Okay. As you know from a -- that we've already said that our internationalization effort has not been complete or something that we need to put a lot more focus on. But despite that, where we do see inquiries and visibility of orders coming from is in segments around renewable energy power generation both in terms of feedstock of biomass or with solid municipal waste incineration but also we see recovery. And this is -- so segments like this are very pronounced in areas like Europe, which has a very strong capital outlay towards the energy transition. Areas such as Southeast Asia, also a big focus to us given the growth that is happening in fixed capital formation there. And that would -- that is more from traditional industries as well as certain renewable energy power generation based on biomass. But for us, a great focus is going to be in Americas over the next several quarters just because our penetration level in that market has been limited. And as we look forward, the U.S. market and North America, which has, I don't know, in excess of $25 billion, $26 trillion of economic output has a huge requirement in all segments of growth. Their own push towards the Inflation Reduction Act seems to be spurring fresh capacity ordering for renewable energy power generation, which is really the product that we supply. So from a global perspective, the climate change mandate seems to be benefiting us in our segment of operation.

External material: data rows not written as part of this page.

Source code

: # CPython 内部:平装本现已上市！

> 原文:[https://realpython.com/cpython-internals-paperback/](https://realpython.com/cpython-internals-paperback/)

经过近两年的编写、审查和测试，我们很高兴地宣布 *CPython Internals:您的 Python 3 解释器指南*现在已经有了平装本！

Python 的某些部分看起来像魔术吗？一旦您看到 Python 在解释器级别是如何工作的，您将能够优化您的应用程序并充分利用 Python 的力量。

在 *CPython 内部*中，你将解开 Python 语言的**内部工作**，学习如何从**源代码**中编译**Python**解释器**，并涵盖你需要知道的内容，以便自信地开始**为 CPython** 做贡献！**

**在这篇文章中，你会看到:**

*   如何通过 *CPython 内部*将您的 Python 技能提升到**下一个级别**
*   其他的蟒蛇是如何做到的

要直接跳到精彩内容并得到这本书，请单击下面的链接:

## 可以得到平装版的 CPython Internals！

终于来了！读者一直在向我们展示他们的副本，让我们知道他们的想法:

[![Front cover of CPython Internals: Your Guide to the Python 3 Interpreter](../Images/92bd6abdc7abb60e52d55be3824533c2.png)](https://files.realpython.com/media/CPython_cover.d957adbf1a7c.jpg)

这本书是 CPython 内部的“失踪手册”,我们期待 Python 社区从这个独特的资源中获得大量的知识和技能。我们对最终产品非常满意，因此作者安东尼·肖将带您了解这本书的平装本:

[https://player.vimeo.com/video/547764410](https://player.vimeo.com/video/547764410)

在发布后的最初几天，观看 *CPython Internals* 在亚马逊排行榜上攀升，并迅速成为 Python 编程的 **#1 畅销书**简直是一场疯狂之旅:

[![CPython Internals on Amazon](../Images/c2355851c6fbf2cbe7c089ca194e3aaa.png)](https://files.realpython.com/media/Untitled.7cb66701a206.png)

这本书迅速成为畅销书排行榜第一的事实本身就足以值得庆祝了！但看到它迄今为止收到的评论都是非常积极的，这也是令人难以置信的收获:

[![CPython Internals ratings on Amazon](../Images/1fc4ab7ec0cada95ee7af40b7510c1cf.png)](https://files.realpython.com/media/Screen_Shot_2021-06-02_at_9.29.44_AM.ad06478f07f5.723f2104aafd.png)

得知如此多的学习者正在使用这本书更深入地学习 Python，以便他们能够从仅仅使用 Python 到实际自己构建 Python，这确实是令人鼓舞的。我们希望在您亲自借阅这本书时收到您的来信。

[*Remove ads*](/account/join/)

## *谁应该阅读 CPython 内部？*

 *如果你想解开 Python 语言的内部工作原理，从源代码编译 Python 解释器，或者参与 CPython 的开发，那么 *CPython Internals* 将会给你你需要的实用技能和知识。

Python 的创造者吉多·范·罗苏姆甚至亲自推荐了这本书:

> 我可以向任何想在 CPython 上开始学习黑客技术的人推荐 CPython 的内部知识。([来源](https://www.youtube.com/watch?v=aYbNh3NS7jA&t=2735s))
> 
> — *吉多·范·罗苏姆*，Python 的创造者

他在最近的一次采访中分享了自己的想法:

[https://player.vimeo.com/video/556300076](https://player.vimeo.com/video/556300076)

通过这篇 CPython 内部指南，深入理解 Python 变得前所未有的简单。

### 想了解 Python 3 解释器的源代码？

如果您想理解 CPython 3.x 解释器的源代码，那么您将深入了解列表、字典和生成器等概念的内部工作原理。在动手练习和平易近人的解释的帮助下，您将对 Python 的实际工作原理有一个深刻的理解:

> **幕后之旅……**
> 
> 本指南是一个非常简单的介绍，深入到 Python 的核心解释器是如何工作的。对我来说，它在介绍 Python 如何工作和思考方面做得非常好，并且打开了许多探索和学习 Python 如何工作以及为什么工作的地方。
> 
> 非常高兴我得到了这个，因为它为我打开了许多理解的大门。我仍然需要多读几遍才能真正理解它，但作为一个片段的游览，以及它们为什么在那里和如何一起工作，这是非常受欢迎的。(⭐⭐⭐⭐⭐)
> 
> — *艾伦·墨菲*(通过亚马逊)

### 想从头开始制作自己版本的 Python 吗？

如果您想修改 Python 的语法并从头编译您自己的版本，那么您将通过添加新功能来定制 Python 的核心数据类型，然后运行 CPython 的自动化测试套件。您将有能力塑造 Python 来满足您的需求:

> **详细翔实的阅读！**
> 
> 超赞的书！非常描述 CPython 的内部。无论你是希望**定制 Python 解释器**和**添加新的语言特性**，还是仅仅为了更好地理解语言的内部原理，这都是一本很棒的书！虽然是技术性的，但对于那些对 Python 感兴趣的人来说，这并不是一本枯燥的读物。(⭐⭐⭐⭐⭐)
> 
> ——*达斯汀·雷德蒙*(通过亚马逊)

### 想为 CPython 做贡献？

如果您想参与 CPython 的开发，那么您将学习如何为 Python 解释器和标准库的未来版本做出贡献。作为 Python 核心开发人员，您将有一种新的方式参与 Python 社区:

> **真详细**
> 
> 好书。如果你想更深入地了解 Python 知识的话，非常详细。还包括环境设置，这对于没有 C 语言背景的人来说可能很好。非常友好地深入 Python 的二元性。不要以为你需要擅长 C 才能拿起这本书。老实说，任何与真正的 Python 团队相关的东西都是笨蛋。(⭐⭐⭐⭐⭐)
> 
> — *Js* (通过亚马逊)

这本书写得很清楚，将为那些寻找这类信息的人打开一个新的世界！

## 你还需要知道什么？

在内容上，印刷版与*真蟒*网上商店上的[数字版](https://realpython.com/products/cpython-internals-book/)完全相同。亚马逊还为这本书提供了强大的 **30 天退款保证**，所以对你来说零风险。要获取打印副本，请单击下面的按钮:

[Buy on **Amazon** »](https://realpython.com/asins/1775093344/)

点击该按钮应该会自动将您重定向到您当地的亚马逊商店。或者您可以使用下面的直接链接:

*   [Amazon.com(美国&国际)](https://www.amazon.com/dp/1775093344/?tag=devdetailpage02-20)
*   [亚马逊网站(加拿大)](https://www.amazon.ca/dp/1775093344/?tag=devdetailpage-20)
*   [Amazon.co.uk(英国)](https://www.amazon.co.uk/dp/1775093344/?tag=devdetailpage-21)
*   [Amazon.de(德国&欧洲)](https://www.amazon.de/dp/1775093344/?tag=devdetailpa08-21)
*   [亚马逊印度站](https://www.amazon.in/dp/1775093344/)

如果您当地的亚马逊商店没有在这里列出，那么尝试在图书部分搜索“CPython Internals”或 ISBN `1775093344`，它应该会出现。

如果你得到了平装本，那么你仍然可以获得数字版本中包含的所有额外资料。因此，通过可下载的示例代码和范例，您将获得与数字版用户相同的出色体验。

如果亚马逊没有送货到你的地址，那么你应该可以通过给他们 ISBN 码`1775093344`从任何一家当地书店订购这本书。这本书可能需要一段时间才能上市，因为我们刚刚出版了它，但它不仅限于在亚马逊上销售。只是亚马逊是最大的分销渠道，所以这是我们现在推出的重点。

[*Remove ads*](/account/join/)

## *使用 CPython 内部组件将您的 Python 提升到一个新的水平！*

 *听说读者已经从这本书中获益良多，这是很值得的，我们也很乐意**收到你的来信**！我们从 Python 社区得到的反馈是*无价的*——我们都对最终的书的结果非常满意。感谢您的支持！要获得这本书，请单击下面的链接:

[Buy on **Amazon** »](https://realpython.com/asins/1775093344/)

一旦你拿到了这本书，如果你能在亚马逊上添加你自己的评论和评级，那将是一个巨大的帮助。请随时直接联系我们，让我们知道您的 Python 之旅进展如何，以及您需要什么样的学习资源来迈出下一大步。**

Right. I also wanted to understand on the order intake side, you did highlighted, we are seeing witnessing a strong inquiry pipeline across sugar that [Indiscernible] steel and cement. So any trend you are witnessing any particular pockets where we are seeing very strong relative inquiries and any pocket that with a utilizing others or something like that?
In the domestic market, what we can say is that there hasn't been a sudden spurt in ordering. And so there hasn't been a sudden growth, meaning multiple times, ordering, which we may have seen in the past. And so we see the growth in fixed capital formation to be much more sustainable way forward. large industry has not really been ordering to a larger extent. It's been more focused on small, medium enterprises. And so we see, as India has to add basic capacity from everything from steel demand, paper -- every commodity in the near future, then we will be able to sustain this growth. And I think that it's a much better thing for the industry in general, both the capital goods industry as well as the end user industries because they will have a more gradual capacity enhancement. So when we look at it, of course, in specific industries, they change from quarter-to-quarter. But in general, all sectors seem to be represented in our inquiry book.
Great. So is it fair to assume that will still be continuing with 25% plus growth for the next 2, 3 years and similar margins or there's a scope of level employment...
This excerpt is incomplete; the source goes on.